In your answer, every line of the records should be written out exactly.
----
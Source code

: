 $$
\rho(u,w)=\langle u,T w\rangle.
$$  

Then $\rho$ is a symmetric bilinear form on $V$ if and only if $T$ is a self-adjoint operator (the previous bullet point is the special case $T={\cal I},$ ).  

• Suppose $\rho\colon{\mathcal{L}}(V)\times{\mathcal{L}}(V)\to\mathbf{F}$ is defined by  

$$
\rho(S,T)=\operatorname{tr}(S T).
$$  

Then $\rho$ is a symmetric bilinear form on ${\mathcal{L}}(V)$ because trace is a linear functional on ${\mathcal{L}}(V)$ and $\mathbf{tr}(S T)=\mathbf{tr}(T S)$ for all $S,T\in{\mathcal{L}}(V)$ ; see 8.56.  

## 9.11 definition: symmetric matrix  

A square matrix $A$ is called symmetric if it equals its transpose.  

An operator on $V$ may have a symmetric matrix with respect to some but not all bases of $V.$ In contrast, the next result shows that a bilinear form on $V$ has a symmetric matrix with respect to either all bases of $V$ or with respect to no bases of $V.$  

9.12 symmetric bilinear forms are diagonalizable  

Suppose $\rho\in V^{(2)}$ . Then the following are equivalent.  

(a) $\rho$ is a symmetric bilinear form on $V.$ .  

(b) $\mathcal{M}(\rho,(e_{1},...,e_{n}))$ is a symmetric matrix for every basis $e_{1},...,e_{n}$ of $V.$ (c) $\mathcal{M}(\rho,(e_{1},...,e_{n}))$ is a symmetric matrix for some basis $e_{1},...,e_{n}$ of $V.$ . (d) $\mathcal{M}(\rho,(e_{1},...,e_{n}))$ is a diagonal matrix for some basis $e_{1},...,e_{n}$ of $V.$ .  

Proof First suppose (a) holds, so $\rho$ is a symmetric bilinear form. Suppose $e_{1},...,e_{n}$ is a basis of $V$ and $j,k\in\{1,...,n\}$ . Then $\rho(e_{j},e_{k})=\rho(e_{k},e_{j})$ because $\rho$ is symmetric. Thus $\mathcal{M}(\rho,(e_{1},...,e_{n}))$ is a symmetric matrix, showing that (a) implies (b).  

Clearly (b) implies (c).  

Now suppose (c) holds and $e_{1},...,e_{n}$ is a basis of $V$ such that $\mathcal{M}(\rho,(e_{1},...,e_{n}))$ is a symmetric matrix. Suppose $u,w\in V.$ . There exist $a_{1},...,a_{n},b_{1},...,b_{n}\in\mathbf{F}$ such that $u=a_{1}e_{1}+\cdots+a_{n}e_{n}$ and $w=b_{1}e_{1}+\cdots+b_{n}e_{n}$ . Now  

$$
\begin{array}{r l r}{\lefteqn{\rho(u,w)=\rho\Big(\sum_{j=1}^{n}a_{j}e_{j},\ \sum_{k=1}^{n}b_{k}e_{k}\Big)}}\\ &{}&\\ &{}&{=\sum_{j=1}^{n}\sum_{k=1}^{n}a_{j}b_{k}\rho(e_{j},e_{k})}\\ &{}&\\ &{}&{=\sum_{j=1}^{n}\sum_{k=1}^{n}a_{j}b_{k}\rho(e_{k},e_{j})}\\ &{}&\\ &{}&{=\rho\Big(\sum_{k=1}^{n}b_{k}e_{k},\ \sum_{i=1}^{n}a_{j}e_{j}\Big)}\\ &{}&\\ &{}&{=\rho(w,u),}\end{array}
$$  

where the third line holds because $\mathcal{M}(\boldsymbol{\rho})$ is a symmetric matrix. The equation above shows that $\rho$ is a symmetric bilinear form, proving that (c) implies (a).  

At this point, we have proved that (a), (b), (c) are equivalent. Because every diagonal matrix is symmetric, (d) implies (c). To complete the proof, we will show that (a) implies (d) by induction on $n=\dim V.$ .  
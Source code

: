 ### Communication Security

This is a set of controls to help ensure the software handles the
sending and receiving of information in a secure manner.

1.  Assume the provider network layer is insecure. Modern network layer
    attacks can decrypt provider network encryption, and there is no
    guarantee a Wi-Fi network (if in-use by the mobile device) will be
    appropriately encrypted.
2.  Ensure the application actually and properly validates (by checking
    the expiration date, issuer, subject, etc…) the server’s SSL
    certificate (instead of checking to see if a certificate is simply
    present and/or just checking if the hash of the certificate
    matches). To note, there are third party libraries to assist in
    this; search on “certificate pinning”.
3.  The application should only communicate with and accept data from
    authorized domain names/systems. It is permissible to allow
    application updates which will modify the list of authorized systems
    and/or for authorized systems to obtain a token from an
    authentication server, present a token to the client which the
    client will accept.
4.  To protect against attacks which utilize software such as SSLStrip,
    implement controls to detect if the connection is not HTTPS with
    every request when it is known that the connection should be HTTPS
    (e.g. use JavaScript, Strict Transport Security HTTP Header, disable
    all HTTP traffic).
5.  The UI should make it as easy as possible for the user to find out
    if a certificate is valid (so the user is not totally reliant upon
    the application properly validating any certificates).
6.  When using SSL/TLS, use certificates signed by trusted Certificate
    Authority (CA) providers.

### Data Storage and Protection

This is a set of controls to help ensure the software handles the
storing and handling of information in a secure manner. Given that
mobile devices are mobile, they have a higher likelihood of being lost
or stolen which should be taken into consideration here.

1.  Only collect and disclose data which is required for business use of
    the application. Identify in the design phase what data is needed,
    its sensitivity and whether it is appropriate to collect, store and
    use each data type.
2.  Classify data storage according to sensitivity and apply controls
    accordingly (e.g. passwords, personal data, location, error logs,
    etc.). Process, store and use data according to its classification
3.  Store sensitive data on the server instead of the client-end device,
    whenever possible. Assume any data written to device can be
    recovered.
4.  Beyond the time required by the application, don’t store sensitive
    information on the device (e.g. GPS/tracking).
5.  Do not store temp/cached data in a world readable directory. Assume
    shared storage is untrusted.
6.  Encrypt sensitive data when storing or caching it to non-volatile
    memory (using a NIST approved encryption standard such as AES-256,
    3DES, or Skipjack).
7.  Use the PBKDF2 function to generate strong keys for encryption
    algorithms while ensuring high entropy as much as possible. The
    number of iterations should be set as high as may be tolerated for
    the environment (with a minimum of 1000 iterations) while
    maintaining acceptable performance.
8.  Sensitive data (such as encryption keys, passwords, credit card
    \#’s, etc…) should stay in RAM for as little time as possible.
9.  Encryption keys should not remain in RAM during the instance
----
*Result of this task*
Source code

: $$
\rho(u,w)=\langle u,T w\rangle.
$$  

Then $\rho$ is a symmetric bilinear form on $V$ if and only if $T$ is a self-adjoint operator (the previous bullet point is the special case $T={\cal I},$ ).  

• Suppose $\rho\colon{\mathcal{L}}(V)\times{\mathcal{L}}(V)\to\mathbf{F}$ is defined by  

$$
\rho(S,T)=\operatorname{tr}(S T).
$$  

Then $\rho$ is a symmetric bilinear form on ${\mathcal{L}}(V)$ because trace is a linear functional on ${\mathcal{L}}(V)$ and $\mathbf{tr}(S T)=\mathbf{tr}(T S)$ for all $S,T\in{\mathcal{L}}(V)$ ; see 8.56.  

## 9.11 definition: symmetric matrix  

A square matrix $A$ is called symmetric if it equals its transpose.  

An operator on $V$ may have a symmetric matrix with respect to some but not all bases of $V.$ In contrast, the next result shows that a bilinear form on $V$ has a symmetric matrix with respect to either all bases of $V$ or with respect to no bases of $V.$  

9.12 symmetric bilinear forms are diagonalizable  

Suppose $\rho\in V^{(2)}$ . Then the following are equivalent.  

(a) $\rho$ is a symmetric bilinear form on $V.$ .  

(b) $\mathcal{M}(\rho,(e_{1},...,e_{n}))$ is a symmetric matrix for every basis $e_{1},...,e_{n}$ of $V.$ (c) $\mathcal{M}(\rho,(e_{1},...,e_{n}))$ is a symmetric matrix for some basis $e_{1},...,e_{n}$ of $V.$ . (d) $\mathcal{M}(\rho,(e_{1},...,e_{n}))$ is a diagonal matrix for some basis $e_{1},...,e_{n}$ of $V.$ .  

Proof First suppose (a) holds, so $\rho$ is a symmetric bilinear form. Suppose $e_{1},...,e_{n}$ is a basis of $V$ and $j,k\in\{1,...,n\}$ . Then $\rho(e_{j},e_{k})=\rho(e_{k},e_{j})$ because $\rho$ is symmetric. Thus $\mathcal{M}(\rho,(e_{1},...,e_{n}))$ is a symmetric matrix, showing that (a) implies (b).  

Clearly (b) implies (c).  

Now suppose (c) holds and $e_{1},...,e_{n}$ is a basis of $V$ such that $\mathcal{M}(\rho,(e_{1},...,e_{n}))$ is a symmetric matrix. Suppose $u,w\in V.$ . There exist $a_{1},...,a_{n},b_{1},...,b_{n}\in\mathbf{F}$ such that $u=a_{1}e_{1}+\cdots+a_{n}e_{n}$ and $w=b_{1}e_{1}+\cdots+b_{n}e_{n}$ . Now  

$$
\begin{array}{r l r}{\lefteqn{\rho(u,w)=\rho\Big(\sum_{j=1}^{n}a_{j}e_{j},\ \sum_{k=1}^{n}b_{k}e_{k}\Big)}}\\ &{}&\\ &{}&{=\sum_{j=1}^{n}\sum_{k=1}^{n}a_{j}b_{k}\rho(e_{j},e_{k})}\\ &{}&\\ &{}&{=\sum_{j=1}^{n}\sum_{k=1}^{n}a_{j}b_{k}\rho(e_{k},e_{j})}\\ &{}&\\ &{}&{=\rho\Big(\sum_{k=1}^{n}b_{k}e_{k},\ \sum_{i=1}^{n}a_{j}e_{j}\Big)}\\ &{}&\\ &{}&{=\rho(w,u),}\end{array}
$$  

where the third line holds because $\mathcal{M}(\boldsymbol{\rho})$ is a symmetric matrix. The equation above shows that $\rho$ is a symmetric bilinear form, proving that (c) implies (a).  

At this point, we have proved that (a), (b), (c) are equivalent. Because every diagonal matrix is symmetric, (d) implies (c). To complete the proof, we will show that (a) implies (d) by induction on $n=\dim V.$ .  
Source code

: ### Communication Security

This is a set of controls to help ensure the software handles the
sending and receiving of information in a secure manner.

1.  Assume the provider network layer is insecure. Modern network layer
    attacks can decrypt provider network encryption, and there is no
    guarantee a Wi-Fi network (if in-use by the mobile device) will be
    appropriately encrypted.
2.  Ensure the application actually and properly validates (by checking
    the expiration date, issuer, subject, etc…) the server’s SSL
    certificate (instead of checking to see if a certificate is simply
    present and/or just checking if the hash of the certificate
    matches). To note, there are third party libraries to assist in
    this; search on “certificate pinning”.
3.  The application should only communicate with and accept data from
    authorized domain names/systems. It is permissible to allow
    application updates which will modify the list of authorized systems
    and/or for authorized systems to obtain a token from an
    authentication server, present a token to the client which the
    client will accept.
4.  To protect against attacks which utilize software such as SSLStrip,
    implement controls to detect if the connection is not HTTPS with
    every request when it is known that the connection should be HTTPS
    (e.g. use JavaScript, Strict Transport Security HTTP Header, disable
    all HTTP traffic).
5.  The UI should make it as easy as possible for the user to find out
    if a certificate is valid (so the user is not totally reliant upon
    the application properly validating any certificates).
6.  When using SSL/TLS, use certificates signed by trusted Certificate
    Authority (CA) providers.

### Data Storage and Protection

This is a set of controls to help ensure the software handles the
storing and handling of information in a secure manner. Given that
mobile devices are mobile, they have a higher likelihood of being lost
or stolen which should be taken into consideration here.

1.  Only collect and disclose data which is required for business use of
    the application. Identify in the design phase what data is needed,
    its sensitivity and whether it is appropriate to collect, store and
    use each data type.
2.  Classify data storage according to sensitivity and apply controls
    accordingly (e.g. passwords, personal data, location, error logs,
    etc.). Process, store and use data according to its classification
3.  Store sensitive data on the server instead of the client-end device,
    whenever possible. Assume any data written to device can be
    recovered.
4.  Beyond the time required by the application, don’t store sensitive
    information on the device (e.g. GPS/tracking).
5.  Do not store temp/cached data in a world readable directory. Assume
    shared storage is untrusted.
6.  Encrypt sensitive data when storing or caching it to non-volatile
    memory (using a NIST approved encryption standard such as AES-256,
    3DES, or Skipjack).
7.  Use the PBKDF2 function to generate strong keys for encryption
    algorithms while ensuring high entropy as much as possible. The
    number of iterations should be set as high as may be tolerated for
    the environment (with a minimum of 1000 iterations) while
    maintaining acceptable performance.
8.  Sensitive data (such as encryption keys, passwords, credit card
    \#’s, etc…) should stay in RAM for as little time as possible.
9.  Encryption keys should not remain in RAM during the instance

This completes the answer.